Plain-text document sources:
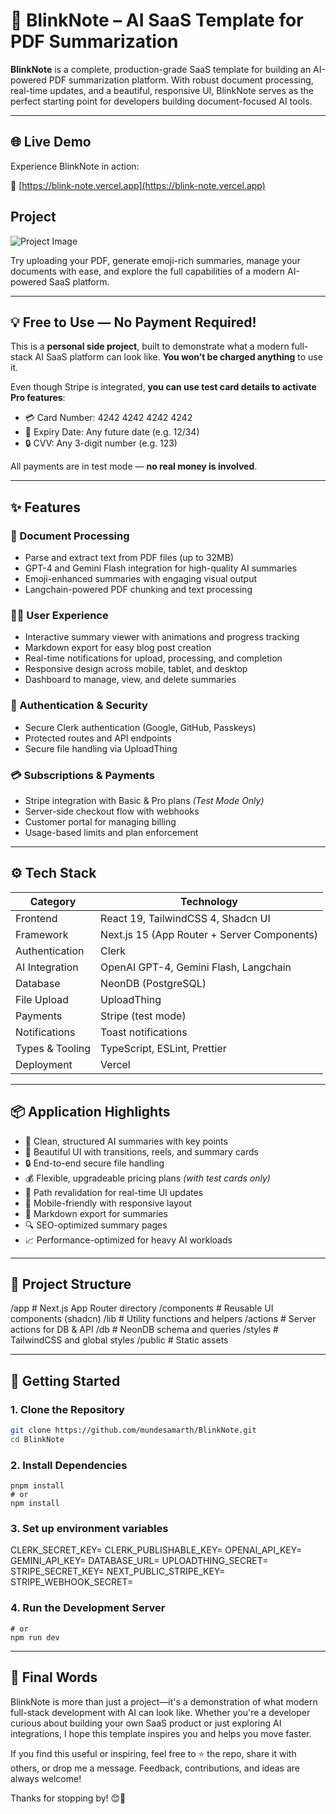 # 🚀 BlinkNote – AI SaaS Template for PDF Summarization

**BlinkNote** is a complete, production-grade SaaS template for building an AI-powered PDF summarization platform. With robust document processing, real-time updates, and a beautiful, responsive UI, BlinkNote serves as the perfect starting point for developers building document-focused AI tools.

---

## 🌐 Live Demo

Experience BlinkNote in action:

🔗 [https://blink-note.vercel.app](https://blink-note.vercel.app)

## Project 
![Project Image](https://blink-note.vercel.app/opengraph_BlinkNote.png)

Try uploading your PDF, generate emoji-rich summaries, manage your documents with ease, and explore the full capabilities of a modern AI-powered SaaS platform.

---

## 💡 Free to Use — No Payment Required!

This is a **personal side project**, built to demonstrate what a modern full-stack AI SaaS platform can look like. **You won’t be charged anything** to use it.

Even though Stripe is integrated, **you can use test card details to activate Pro features**:

- 💳 Card Number: 4242 4242 4242 4242
- 📆 Expiry Date: Any future date (e.g. 12/34)
- 🔒 CVV: Any 3-digit number (e.g. 123)

All payments are in test mode — **no real money is involved**.

---

## ✨ Features

### 📄 Document Processing

- Parse and extract text from PDF files (up to 32MB)
- GPT-4 and Gemini Flash integration for high-quality AI summaries
- Emoji-enhanced summaries with engaging visual output
- Langchain-powered PDF chunking and text processing

### 🧑‍💻 User Experience

- Interactive summary viewer with animations and progress tracking
- Markdown export for easy blog post creation
- Real-time notifications for upload, processing, and completion
- Responsive design across mobile, tablet, and desktop
- Dashboard to manage, view, and delete summaries

### 🔐 Authentication & Security

- Secure Clerk authentication (Google, GitHub, Passkeys)
- Protected routes and API endpoints
- Secure file handling via UploadThing

### 💳 Subscriptions & Payments

- Stripe integration with Basic & Pro plans _(Test Mode Only)_
- Server-side checkout flow with webhooks
- Customer portal for managing billing
- Usage-based limits and plan enforcement

---

## ⚙️ Tech Stack

| Category        | Technology                                  |
| --------------- | ------------------------------------------- |
| Frontend        | React 19, TailwindCSS 4, Shadcn UI          |
| Framework       | Next.js 15 (App Router + Server Components) |
| Authentication  | Clerk                                       |
| AI Integration  | OpenAI GPT-4, Gemini Flash, Langchain       |
| Database        | NeonDB (PostgreSQL)                         |
| File Upload     | UploadThing                                 |
| Payments        | Stripe (test mode)                          |
| Notifications   | Toast notifications                         |
| Types & Tooling | TypeScript, ESLint, Prettier                |
| Deployment      | Vercel                                      |

---

## 📦 Application Highlights

- 📝 Clean, structured AI summaries with key points
- 🎨 Beautiful UI with transitions, reels, and summary cards
- 🔒 End-to-end secure file handling
- 💰 Flexible, upgradeable pricing plans _(with test cards only)_
- 🔄 Path revalidation for real-time UI updates
- 📱 Mobile-friendly with responsive layout
- 📂 Markdown export for summaries
- 🔍 SEO-optimized summary pages
- 📈 Performance-optimized for heavy AI workloads

---

## 📁 Project Structure

/app # Next.js App Router directory
/components # Reusable UI components (shadcn)
/lib # Utility functions and helpers
/actions # Server actions for DB & API
/db # NeonDB schema and queries
/styles # TailwindCSS and global styles
/public # Static assets

---

## 🚀 Getting Started

### 1. Clone the Repository

```bash
git clone https://github.com/mundesamarth/BlinkNote.git
cd BlinkNote
```

### 2. Install Dependencies

```
pnpm install
# or
npm install
```

### 3. Set up environment variables

CLERK_SECRET_KEY=
CLERK_PUBLISHABLE_KEY=
OPENAI_API_KEY=
GEMINI_API_KEY=
DATABASE_URL=
UPLOADTHING_SECRET=
STRIPE_SECRET_KEY=
NEXT_PUBLIC_STRIPE_KEY=
STRIPE_WEBHOOK_SECRET=

### 4. Run the Development Server

```pnpm dev
# or
npm run dev
```

---

## 🙌 Final Words

BlinkNote is more than just a project—it's a demonstration of what modern full-stack development with AI can look like. Whether you're a developer curious about building your own SaaS product or just exploring AI integrations, I hope this template inspires you and helps you move faster.

If you find this useful or inspiring, feel free to ⭐️ the repo, share it with others, or drop me a message. Feedback, contributions, and ideas are always welcome!

Thanks for stopping by! 😊🚀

WHAT IS BEING ASKED: Each line in the data that holds the word "building" must be copied.

RESPONSE TO THIS EXERCISE:
**BlinkNote** is a complete, production-grade SaaS template for building an AI-powered PDF summarization platform. With robust document processing, real-time updates, and a beautiful, responsive UI, BlinkNote serves as the perfect starting point for developers building document-focused AI tools.
BlinkNote is more than just a project—it's a demonstration of what modern full-stack development with AI can look like. Whether you're a developer curious about building your own SaaS product or just exploring AI integrations, I hope this template inspires you and helps you move faster.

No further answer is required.